### Work request
Because the images are not wanted, restate every line below word for word without them.

### Record excerpts
┏━━
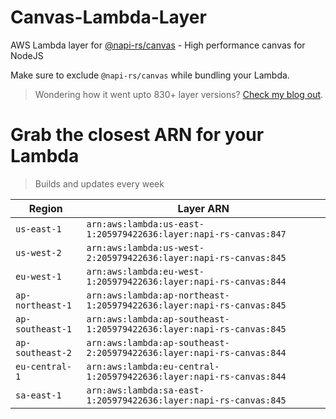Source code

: # Canvas-Lambda-Layer

AWS Lambda layer for [@napi-rs/canvas](https://github.com/Brooooooklyn/canvas) - High performance canvas for NodeJS

Make sure to exclude `@napi-rs/canvas` while bundling your Lambda.

> Wondering how it went upto 830+ layer versions? [Check my blog out](https://learnaws.io/blog/lambda-layer-recursion).

# Grab the closest ARN for your Lambda
> Builds and updates every week

| Region | Layer ARN |
| ------ | --------- |
|`us-east-1`|`arn:aws:lambda:us-east-1:205979422636:layer:napi-rs-canvas:847`|
|`us-west-2`|`arn:aws:lambda:us-west-2:205979422636:layer:napi-rs-canvas:845`|
|`eu-west-1`|`arn:aws:lambda:eu-west-1:205979422636:layer:napi-rs-canvas:844`|
|`ap-northeast-1`|`arn:aws:lambda:ap-northeast-1:205979422636:layer:napi-rs-canvas:845`|
|`ap-southeast-1`|`arn:aws:lambda:ap-southeast-1:205979422636:layer:napi-rs-canvas:845`|
|`ap-southeast-2`|`arn:aws:lambda:ap-southeast-2:205979422636:layer:napi-rs-canvas:844`|
|`eu-central-1`|`arn:aws:lambda:eu-central-1:205979422636:layer:napi-rs-canvas:844`|
|`sa-east-1`|`arn:aws:lambda:sa-east-1:205979422636:layer:napi-rs-canvas:845`|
┗━━
### Task answer
Source code

: # Canvas-Lambda-Layer

AWS Lambda layer for [@napi-rs/canvas](https://github.com/Brooooooklyn/canvas) - High performance canvas for NodeJS

Make sure to exclude `@napi-rs/canvas` while bundling your Lambda.

> Wondering how it went upto 830+ layer versions? [Check my blog out](https://learnaws.io/blog/lambda-layer-recursion).

# Grab the closest ARN for your Lambda
> Builds and updates every week

| Region | Layer ARN |
| ------ | --------- |
|`us-east-1`|`arn:aws:lambda:us-east-1:205979422636:layer:napi-rs-canvas:847`|
|`us-west-2`|`arn:aws:lambda:us-west-2:205979422636:layer:napi-rs-canvas:845`|
|`eu-west-1`|`arn:aws:lambda:eu-west-1:205979422636:layer:napi-rs-canvas:844`|
|`ap-northeast-1`|`arn:aws:lambda:ap-northeast-1:205979422636:layer:napi-rs-canvas:845`|
|`ap-southeast-1`|`arn:aws:lambda:ap-southeast-1:205979422636:layer:napi-rs-canvas:845`|
|`ap-southeast-2`|`arn:aws:lambda:ap-southeast-2:205979422636:layer:napi-rs-canvas:844`|
|`eu-central-1`|`arn:aws:lambda:eu-central-1:205979422636:layer:napi-rs-canvas:844`|
|`sa-east-1`|`arn:aws:lambda:sa-east-1:205979422636:layer:napi-rs-canvas:845`|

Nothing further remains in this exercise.